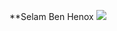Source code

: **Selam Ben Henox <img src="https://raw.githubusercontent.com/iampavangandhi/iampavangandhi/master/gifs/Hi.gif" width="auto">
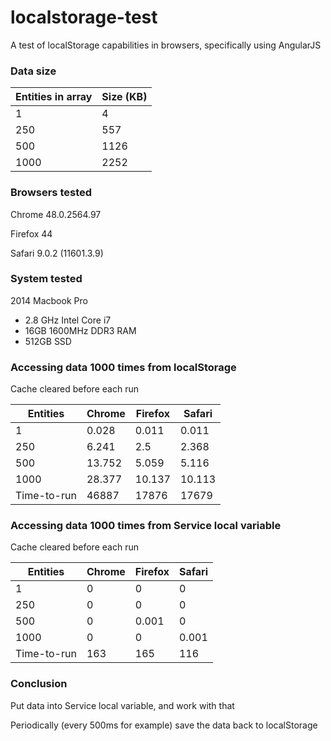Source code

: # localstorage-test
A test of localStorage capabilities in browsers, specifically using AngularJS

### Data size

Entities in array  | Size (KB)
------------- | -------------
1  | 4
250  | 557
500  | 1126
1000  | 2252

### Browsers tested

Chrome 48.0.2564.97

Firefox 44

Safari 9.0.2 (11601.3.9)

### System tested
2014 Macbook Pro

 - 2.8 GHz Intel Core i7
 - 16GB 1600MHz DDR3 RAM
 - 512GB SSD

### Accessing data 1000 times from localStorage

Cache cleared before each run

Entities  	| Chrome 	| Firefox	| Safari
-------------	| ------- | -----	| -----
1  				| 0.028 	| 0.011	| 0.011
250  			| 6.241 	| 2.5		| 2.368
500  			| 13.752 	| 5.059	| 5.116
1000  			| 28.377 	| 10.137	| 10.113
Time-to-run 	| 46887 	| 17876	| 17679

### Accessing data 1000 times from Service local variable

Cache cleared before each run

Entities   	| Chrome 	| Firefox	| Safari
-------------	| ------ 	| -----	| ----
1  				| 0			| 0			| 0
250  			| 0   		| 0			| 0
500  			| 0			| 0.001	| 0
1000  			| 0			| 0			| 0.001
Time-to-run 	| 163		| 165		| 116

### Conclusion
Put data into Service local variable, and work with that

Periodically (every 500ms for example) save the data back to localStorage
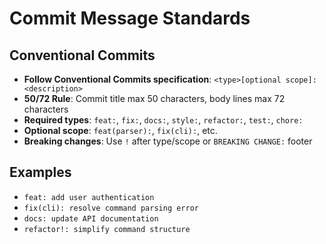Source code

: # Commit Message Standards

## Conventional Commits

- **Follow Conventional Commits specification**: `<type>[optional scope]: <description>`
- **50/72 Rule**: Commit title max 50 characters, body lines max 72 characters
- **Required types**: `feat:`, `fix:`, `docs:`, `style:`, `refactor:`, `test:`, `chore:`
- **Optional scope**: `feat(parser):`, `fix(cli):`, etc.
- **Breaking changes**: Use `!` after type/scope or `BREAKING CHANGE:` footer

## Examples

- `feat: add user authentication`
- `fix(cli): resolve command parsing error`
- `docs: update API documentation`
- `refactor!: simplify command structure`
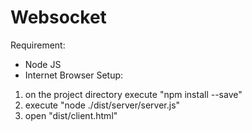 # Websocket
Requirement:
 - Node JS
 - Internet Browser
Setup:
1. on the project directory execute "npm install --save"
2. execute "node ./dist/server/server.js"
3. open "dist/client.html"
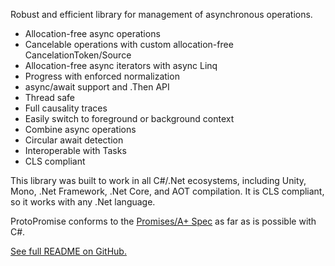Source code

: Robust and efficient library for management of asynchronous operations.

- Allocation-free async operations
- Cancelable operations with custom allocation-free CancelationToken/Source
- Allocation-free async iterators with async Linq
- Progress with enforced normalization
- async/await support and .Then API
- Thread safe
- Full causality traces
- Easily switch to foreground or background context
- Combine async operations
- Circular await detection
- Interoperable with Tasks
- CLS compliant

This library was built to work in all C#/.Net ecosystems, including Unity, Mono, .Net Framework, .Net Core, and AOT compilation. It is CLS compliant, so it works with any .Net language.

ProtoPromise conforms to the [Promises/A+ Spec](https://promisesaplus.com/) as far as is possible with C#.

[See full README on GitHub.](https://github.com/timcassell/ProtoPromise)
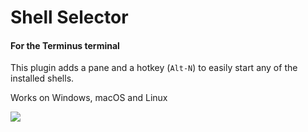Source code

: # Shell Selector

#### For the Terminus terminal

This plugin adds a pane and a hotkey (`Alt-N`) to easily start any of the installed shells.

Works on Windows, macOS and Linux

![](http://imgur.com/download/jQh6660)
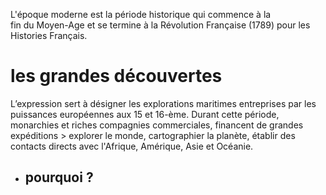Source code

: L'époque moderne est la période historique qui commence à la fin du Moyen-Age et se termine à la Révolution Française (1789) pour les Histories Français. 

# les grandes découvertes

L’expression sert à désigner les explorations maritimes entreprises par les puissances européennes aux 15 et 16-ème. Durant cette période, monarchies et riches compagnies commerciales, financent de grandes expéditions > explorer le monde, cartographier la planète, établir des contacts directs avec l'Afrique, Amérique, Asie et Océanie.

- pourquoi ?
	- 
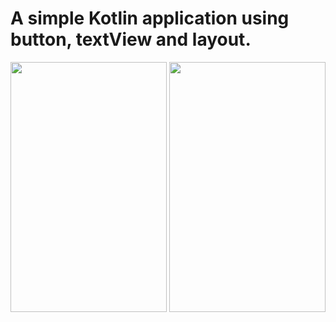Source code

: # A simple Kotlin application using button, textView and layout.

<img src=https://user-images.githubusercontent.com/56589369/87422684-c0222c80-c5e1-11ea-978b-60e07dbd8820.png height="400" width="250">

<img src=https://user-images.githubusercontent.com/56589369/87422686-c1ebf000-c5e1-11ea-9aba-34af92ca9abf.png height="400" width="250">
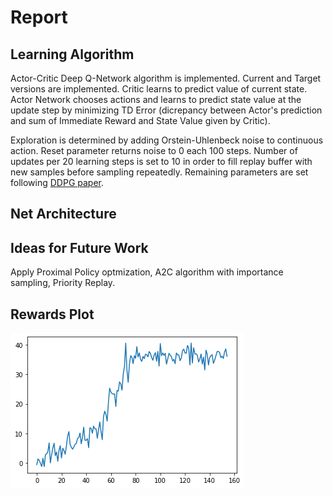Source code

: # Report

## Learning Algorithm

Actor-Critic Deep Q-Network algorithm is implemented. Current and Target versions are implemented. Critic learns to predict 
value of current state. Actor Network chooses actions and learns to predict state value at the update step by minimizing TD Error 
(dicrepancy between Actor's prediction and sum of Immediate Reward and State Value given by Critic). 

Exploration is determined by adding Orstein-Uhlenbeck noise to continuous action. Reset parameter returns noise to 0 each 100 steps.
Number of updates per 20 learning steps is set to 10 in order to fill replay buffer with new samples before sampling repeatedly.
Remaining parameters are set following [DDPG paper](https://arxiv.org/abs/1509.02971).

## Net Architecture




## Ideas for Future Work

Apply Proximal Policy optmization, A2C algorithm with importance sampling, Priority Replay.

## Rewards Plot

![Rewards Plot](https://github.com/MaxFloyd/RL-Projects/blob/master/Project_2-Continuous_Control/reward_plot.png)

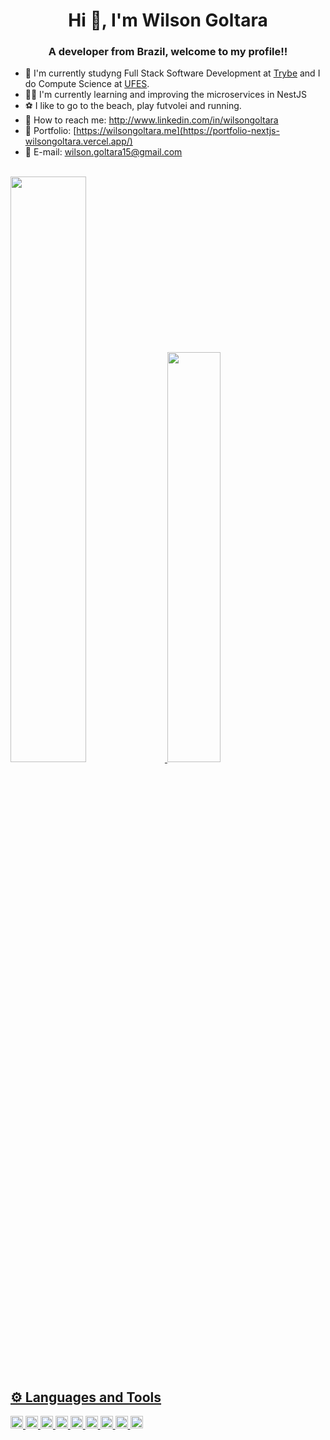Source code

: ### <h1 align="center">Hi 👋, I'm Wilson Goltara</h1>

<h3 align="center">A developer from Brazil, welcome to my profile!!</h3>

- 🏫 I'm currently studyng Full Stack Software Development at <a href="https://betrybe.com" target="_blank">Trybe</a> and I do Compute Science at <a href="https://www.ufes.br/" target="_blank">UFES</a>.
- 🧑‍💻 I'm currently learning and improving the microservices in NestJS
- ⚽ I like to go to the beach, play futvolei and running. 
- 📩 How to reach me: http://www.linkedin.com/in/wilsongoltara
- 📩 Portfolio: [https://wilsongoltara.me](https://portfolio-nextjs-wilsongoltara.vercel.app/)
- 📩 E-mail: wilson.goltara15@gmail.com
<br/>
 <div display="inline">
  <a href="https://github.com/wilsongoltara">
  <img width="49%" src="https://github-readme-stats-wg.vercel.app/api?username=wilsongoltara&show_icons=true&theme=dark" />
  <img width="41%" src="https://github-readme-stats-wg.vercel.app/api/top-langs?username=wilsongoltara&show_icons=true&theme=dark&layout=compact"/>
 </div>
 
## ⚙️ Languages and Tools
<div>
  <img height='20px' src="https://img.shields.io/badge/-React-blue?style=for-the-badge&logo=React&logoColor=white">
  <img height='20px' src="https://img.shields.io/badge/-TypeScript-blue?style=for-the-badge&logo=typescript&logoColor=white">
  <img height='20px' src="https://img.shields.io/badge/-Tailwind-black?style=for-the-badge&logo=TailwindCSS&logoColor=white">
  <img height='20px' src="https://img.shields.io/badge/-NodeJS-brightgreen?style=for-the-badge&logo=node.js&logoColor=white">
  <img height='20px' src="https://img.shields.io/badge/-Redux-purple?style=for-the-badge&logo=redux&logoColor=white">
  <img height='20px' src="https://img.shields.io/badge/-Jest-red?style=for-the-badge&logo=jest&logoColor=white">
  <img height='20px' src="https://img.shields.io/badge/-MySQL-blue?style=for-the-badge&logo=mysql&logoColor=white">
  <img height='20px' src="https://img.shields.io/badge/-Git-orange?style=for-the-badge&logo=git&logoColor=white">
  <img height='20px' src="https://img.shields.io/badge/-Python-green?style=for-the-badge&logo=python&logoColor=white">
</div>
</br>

What the task asks
Copy each entry exactly as written. Pictures do not belong in the copy.

Output of the task
Source code

: **Selam Ben Henox <img src="https://raw.githubusercontent.com/iampavangandhi/iampavangandhi/master/gifs/Hi.gif" width="auto">
Source code

: # localstorage-test
A test of localStorage capabilities in browsers, specifically using AngularJS

### Data size

Entities in array  | Size (KB)
------------- | -------------
1  | 4
250  | 557
500  | 1126
1000  | 2252

### Browsers tested

Chrome 48.0.2564.97

Firefox 44

Safari 9.0.2 (11601.3.9)

### System tested
2014 Macbook Pro

 - 2.8 GHz Intel Core i7
 - 16GB 1600MHz DDR3 RAM
 - 512GB SSD

### Accessing data 1000 times from localStorage

Cache cleared before each run

Entities  	| Chrome 	| Firefox	| Safari
-------------	| ------- | -----	| -----
1  				| 0.028 	| 0.011	| 0.011
250  			| 6.241 	| 2.5		| 2.368
500  			| 13.752 	| 5.059	| 5.116
1000  			| 28.377 	| 10.137	| 10.113
Time-to-run 	| 46887 	| 17876	| 17679

### Accessing data 1000 times from Service local variable

Cache cleared before each run

Entities   	| Chrome 	| Firefox	| Safari
-------------	| ------ 	| -----	| ----
1  				| 0			| 0			| 0
250  			| 0   		| 0			| 0
500  			| 0			| 0.001	| 0
1000  			| 0			| 0			| 0.001
Time-to-run 	| 163		| 165		| 116

### Conclusion
Put data into Service local variable, and work with that

Periodically (every 500ms for example) save the data back to localStorage
Source code

: # Commit Message Standards

## Conventional Commits

- **Follow Conventional Commits specification**: `<type>[optional scope]: <description>`
- **50/72 Rule**: Commit title max 50 characters, body lines max 72 characters
- **Required types**: `feat:`, `fix:`, `docs:`, `style:`, `refactor:`, `test:`, `chore:`
- **Optional scope**: `feat(parser):`, `fix(cli):`, etc.
- **Breaking changes**: Use `!` after type/scope or `BREAKING CHANGE:` footer

## Examples

- `feat: add user authentication`
- `fix(cli): resolve command parsing error`
- `docs: update API documentation`
- `refactor!: simplify command structure`
 # Websocket
Requirement:
 - Node JS
 - Internet Browser
Setup:
1. on the project directory execute "npm install --save"
2. execute "node ./dist/server/server.js"
3. open "dist/client.html"
Source code

: Robust and efficient library for management of asynchronous operations.

- Allocation-free async operations
- Cancelable operations with custom allocation-free CancelationToken/Source
- Allocation-free async iterators with async Linq
- Progress with enforced normalization
- async/await support and .Then API
- Thread safe
- Full causality traces
- Easily switch to foreground or background context
- Combine async operations
- Circular await detection
- Interoperable with Tasks
- CLS compliant

This library was built to work in all C#/.Net ecosystems, including Unity, Mono, .Net Framework, .Net Core, and AOT compilation. It is CLS compliant, so it works with any .Net language.

ProtoPromise conforms to the [Promises/A+ Spec](https://promisesaplus.com/) as far as is possible with C#.

[See full README on GitHub.](https://github.com/timcassell/ProtoPromise)
Source code

: # Shell Selector

#### For the Terminus terminal

This plugin adds a pane and a hotkey (`Alt-N`) to easily start any of the installed shells.

Works on Windows, macOS and Linux

![](http://imgur.com/download/jQh6660)
Source code

: L'époque moderne est la période historique qui commence à la fin du Moyen-Age et se termine à la Révolution Française (1789) pour les Histories Français. 

# les grandes découvertes

L’expression sert à désigner les explorations maritimes entreprises par les puissances européennes aux 15 et 16-ème. Durant cette période, monarchies et riches compagnies commerciales, financent de grandes expéditions > explorer le monde, cartographier la planète, établir des contacts directs avec l'Afrique, Amérique, Asie et Océanie.

- pourquoi ?
	- 
Source code

: # A simple Kotlin application using button, textView and layout.

<img src=https://user-images.githubusercontent.com/56589369/87422684-c0222c80-c5e1-11ea-978b-60e07dbd8820.png height="400" width="250">

<img src=https://user-images.githubusercontent.com/56589369/87422686-c1ebf000-c5e1-11ea-9aba-34af92ca9abf.png height="400" width="250">
Source code

: # Report

## Learning Algorithm

Actor-Critic Deep Q-Network algorithm is implemented. Current and Target versions are implemented. Critic learns to predict 
value of current state. Actor Network chooses actions and learns to predict state value at the update step by minimizing TD Error 
(dicrepancy between Actor's prediction and sum of Immediate Reward and State Value given by Critic). 

Exploration is determined by adding Orstein-Uhlenbeck noise to continuous action. Reset parameter returns noise to 0 each 100 steps.
Number of updates per 20 learning steps is set to 10 in order to fill replay buffer with new samples before sampling repeatedly.
Remaining parameters are set following [DDPG paper](https://arxiv.org/abs/1509.02971).

## Net Architecture




## Ideas for Future Work

Apply Proximal Policy optmization, A2C algorithm with importance sampling, Priority Replay.

## Rewards Plot

![Rewards Plot](https://github.com/MaxFloyd/RL-Projects/blob/master/Project_2-Continuous_Control/reward_plot.png)

Source code

: ### <h1 align="center">Hi 👋, I'm Wilson Goltara</h1>

<h3 align="center">A developer from Brazil, welcome to my profile!!</h3>

- 🏫 I'm currently studyng Full Stack Software Development at <a href="https://betrybe.com" target="_blank">Trybe</a> and I do Compute Science at <a href="https://www.ufes.br/" target="_blank">UFES</a>.
- 🧑‍💻 I'm currently learning and improving the microservices in NestJS
- ⚽ I like to go to the beach, play futvolei and running. 
- 📩 How to reach me: http://www.linkedin.com/in/wilsongoltara
- 📩 Portfolio: [https://wilsongoltara.me](https://portfolio-nextjs-wilsongoltara.vercel.app/)
- 📩 E-mail: wilson.goltara15@gmail.com
<br/>
 <div display="inline">
  <a href="https://github.com/wilsongoltara">
  <img width="49%" src="https://github-readme-stats-wg.vercel.app/api?username=wilsongoltara&show_icons=true&theme=dark" />
  <img width="41%" src="https://github-readme-stats-wg.vercel.app/api/top-langs?username=wilsongoltara&show_icons=true&theme=dark&layout=compact"/>
 </div>
 
## ⚙️ Languages and Tools
<div>
  <img height='20px' src="https://img.shields.io/badge/-React-blue?style=for-the-badge&logo=React&logoColor=white">
  <img height='20px' src="https://img.shields.io/badge/-TypeScript-blue?style=for-the-badge&logo=typescript&logoColor=white">
  <img height='20px' src="https://img.shields.io/badge/-Tailwind-black?style=for-the-badge&logo=TailwindCSS&logoColor=white">
  <img height='20px' src="https://img.shields.io/badge/-NodeJS-brightgreen?style=for-the-badge&logo=node.js&logoColor=white">
  <img height='20px' src="https://img.shields.io/badge/-Redux-purple?style=for-the-badge&logo=redux&logoColor=white">
  <img height='20px' src="https://img.shields.io/badge/-Jest-red?style=for-the-badge&logo=jest&logoColor=white">
  <img height='20px' src="https://img.shields.io/badge/-MySQL-blue?style=for-the-badge&logo=mysql&logoColor=white">
  <img height='20px' src="https://img.shields.io/badge/-Git-orange?style=for-the-badge&logo=git&logoColor=white">
  <img height='20px' src="https://img.shields.io/badge/-Python-green?style=for-the-badge&logo=python&logoColor=white">
</div>
</br>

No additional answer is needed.